We have dealt at length with the merits of the controversy in order to demonstrate that the order appealed from was just and proper. But did Castaner have the standing to appeal to this court or even to seek review in the court below of the Referee's order of May 24, 1955 amending Mora's claim and confirming the sale of the real estate to him? We think that he did not. As we have stated Castaner proffered $8,000 plus the general assets of the bankruptcy estate-- assets over which he had not the slightest control or right of disposition-- either to pay off Mora's secured claim, or as the purchase price of the real estate. Even if we assume that Castaner's proffer was intended by him as a bid for the real estate we can perceive no basis on which the Referee could treat it as a bid, even as an unsuccessful one.3 It therefore cannot be asserted on any logical ground that Castaner lost a purchase by reason of the order of the Referee of which he now complains. To permit an insolvent bankrupt to unduly protract the settlement of his estate by useless appeals in his own name cannot serve the ends of justice or the purposes of the Bankruptcy Act. Castaner has not been aggrieved in any legal sense by the order of the Referee and we can conceive of no theory which could afford him standing to appeal to this court.

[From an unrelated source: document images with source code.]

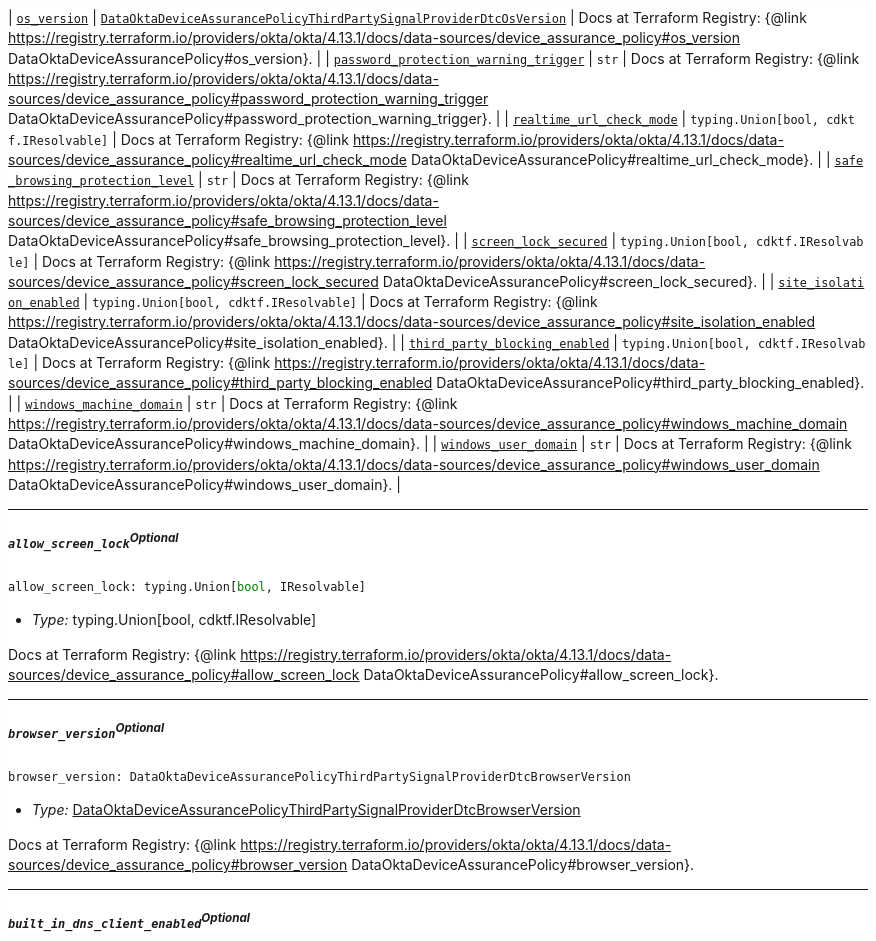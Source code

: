 | <code><a href="#@cdktf/provider-okta.dataOktaDeviceAssurancePolicy.DataOktaDeviceAssurancePolicyThirdPartySignalProviderDtc.property.osVersion">os_version</a></code> | <code><a href="#@cdktf/provider-okta.dataOktaDeviceAssurancePolicy.DataOktaDeviceAssurancePolicyThirdPartySignalProviderDtcOsVersion">DataOktaDeviceAssurancePolicyThirdPartySignalProviderDtcOsVersion</a></code> | Docs at Terraform Registry: {@link https://registry.terraform.io/providers/okta/okta/4.13.1/docs/data-sources/device_assurance_policy#os_version DataOktaDeviceAssurancePolicy#os_version}. |
| <code><a href="#@cdktf/provider-okta.dataOktaDeviceAssurancePolicy.DataOktaDeviceAssurancePolicyThirdPartySignalProviderDtc.property.passwordProtectionWarningTrigger">password_protection_warning_trigger</a></code> | <code>str</code> | Docs at Terraform Registry: {@link https://registry.terraform.io/providers/okta/okta/4.13.1/docs/data-sources/device_assurance_policy#password_protection_warning_trigger DataOktaDeviceAssurancePolicy#password_protection_warning_trigger}. |
| <code><a href="#@cdktf/provider-okta.dataOktaDeviceAssurancePolicy.DataOktaDeviceAssurancePolicyThirdPartySignalProviderDtc.property.realtimeUrlCheckMode">realtime_url_check_mode</a></code> | <code>typing.Union[bool, cdktf.IResolvable]</code> | Docs at Terraform Registry: {@link https://registry.terraform.io/providers/okta/okta/4.13.1/docs/data-sources/device_assurance_policy#realtime_url_check_mode DataOktaDeviceAssurancePolicy#realtime_url_check_mode}. |
| <code><a href="#@cdktf/provider-okta.dataOktaDeviceAssurancePolicy.DataOktaDeviceAssurancePolicyThirdPartySignalProviderDtc.property.safeBrowsingProtectionLevel">safe_browsing_protection_level</a></code> | <code>str</code> | Docs at Terraform Registry: {@link https://registry.terraform.io/providers/okta/okta/4.13.1/docs/data-sources/device_assurance_policy#safe_browsing_protection_level DataOktaDeviceAssurancePolicy#safe_browsing_protection_level}. |
| <code><a href="#@cdktf/provider-okta.dataOktaDeviceAssurancePolicy.DataOktaDeviceAssurancePolicyThirdPartySignalProviderDtc.property.screenLockSecured">screen_lock_secured</a></code> | <code>typing.Union[bool, cdktf.IResolvable]</code> | Docs at Terraform Registry: {@link https://registry.terraform.io/providers/okta/okta/4.13.1/docs/data-sources/device_assurance_policy#screen_lock_secured DataOktaDeviceAssurancePolicy#screen_lock_secured}. |
| <code><a href="#@cdktf/provider-okta.dataOktaDeviceAssurancePolicy.DataOktaDeviceAssurancePolicyThirdPartySignalProviderDtc.property.siteIsolationEnabled">site_isolation_enabled</a></code> | <code>typing.Union[bool, cdktf.IResolvable]</code> | Docs at Terraform Registry: {@link https://registry.terraform.io/providers/okta/okta/4.13.1/docs/data-sources/device_assurance_policy#site_isolation_enabled DataOktaDeviceAssurancePolicy#site_isolation_enabled}. |
| <code><a href="#@cdktf/provider-okta.dataOktaDeviceAssurancePolicy.DataOktaDeviceAssurancePolicyThirdPartySignalProviderDtc.property.thirdPartyBlockingEnabled">third_party_blocking_enabled</a></code> | <code>typing.Union[bool, cdktf.IResolvable]</code> | Docs at Terraform Registry: {@link https://registry.terraform.io/providers/okta/okta/4.13.1/docs/data-sources/device_assurance_policy#third_party_blocking_enabled DataOktaDeviceAssurancePolicy#third_party_blocking_enabled}. |
| <code><a href="#@cdktf/provider-okta.dataOktaDeviceAssurancePolicy.DataOktaDeviceAssurancePolicyThirdPartySignalProviderDtc.property.windowsMachineDomain">windows_machine_domain</a></code> | <code>str</code> | Docs at Terraform Registry: {@link https://registry.terraform.io/providers/okta/okta/4.13.1/docs/data-sources/device_assurance_policy#windows_machine_domain DataOktaDeviceAssurancePolicy#windows_machine_domain}. |
| <code><a href="#@cdktf/provider-okta.dataOktaDeviceAssurancePolicy.DataOktaDeviceAssurancePolicyThirdPartySignalProviderDtc.property.windowsUserDomain">windows_user_domain</a></code> | <code>str</code> | Docs at Terraform Registry: {@link https://registry.terraform.io/providers/okta/okta/4.13.1/docs/data-sources/device_assurance_policy#windows_user_domain DataOktaDeviceAssurancePolicy#windows_user_domain}. |

---

##### `allow_screen_lock`<sup>Optional</sup> <a name="allow_screen_lock" id="@cdktf/provider-okta.dataOktaDeviceAssurancePolicy.DataOktaDeviceAssurancePolicyThirdPartySignalProviderDtc.property.allowScreenLock"></a>

```python
allow_screen_lock: typing.Union[bool, IResolvable]
```

- *Type:* typing.Union[bool, cdktf.IResolvable]

Docs at Terraform Registry: {@link https://registry.terraform.io/providers/okta/okta/4.13.1/docs/data-sources/device_assurance_policy#allow_screen_lock DataOktaDeviceAssurancePolicy#allow_screen_lock}.

---

##### `browser_version`<sup>Optional</sup> <a name="browser_version" id="@cdktf/provider-okta.dataOktaDeviceAssurancePolicy.DataOktaDeviceAssurancePolicyThirdPartySignalProviderDtc.property.browserVersion"></a>

```python
browser_version: DataOktaDeviceAssurancePolicyThirdPartySignalProviderDtcBrowserVersion
```

- *Type:* <a href="#@cdktf/provider-okta.dataOktaDeviceAssurancePolicy.DataOktaDeviceAssurancePolicyThirdPartySignalProviderDtcBrowserVersion">DataOktaDeviceAssurancePolicyThirdPartySignalProviderDtcBrowserVersion</a>

Docs at Terraform Registry: {@link https://registry.terraform.io/providers/okta/okta/4.13.1/docs/data-sources/device_assurance_policy#browser_version DataOktaDeviceAssurancePolicy#browser_version}.

---

##### `built_in_dns_client_enabled`<sup>Optional</sup> <a name="built_in_dns_client_enabled" id="@cdktf/provider-okta.dataOktaDeviceAssurancePolicy.DataOktaDeviceAssurancePolicyThirdPartySignalProviderDtc.property.builtInDnsClientEnabled"></a>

Accordingly, the appeal is dismissed.
* Judge Biggs, a circuit judge of the Third Circuit, was designated to sit in the Court of Appeals for the First Circuit by Mr. Chief Justice Warren.
1 References to Collier throughout this opinion are to the 14th edition, 1941.
2 In line with the view that the referee may reconsider an order adjudicating a claim or the status of a claim, see In re Inland Gas Corp., 6 Cir., 1951, 187 F.2d 813, 816; McCallum v. Stem, 6 Cir., 1928, 23 F.2d 491, 492. Cf. Biggs v. Mays, 8 Cir., 1942, 125 F.2d 693. See Pfister v. Northern Illinois Finance Corp., 1942, 317 U.S. 144, 149, 63 S.Ct. 133, 87 L.Ed. 146, where a referee's order fixing rental, granting a stay and directing a sale of real estate was held to have been reconsidered properly by the referee where there had been no change of position, citing Wayne United Gas Co. v. Owens-Illinois Glass Co., 1937, 300 U.S. 131, 137, 57 S.Ct. 382, 81 L.Ed. 557.
3 A successful bidder deprived of his bid by a referee's order can maintain an appeal in his own name and does not have to seek review in the name of the trustee. See In re California Associated Products Co., 9 Cir., 1950, 183 F.2d 946. Such a position has a sound logical basis, for the trustee usually is in a position adversary to that of the purchaser.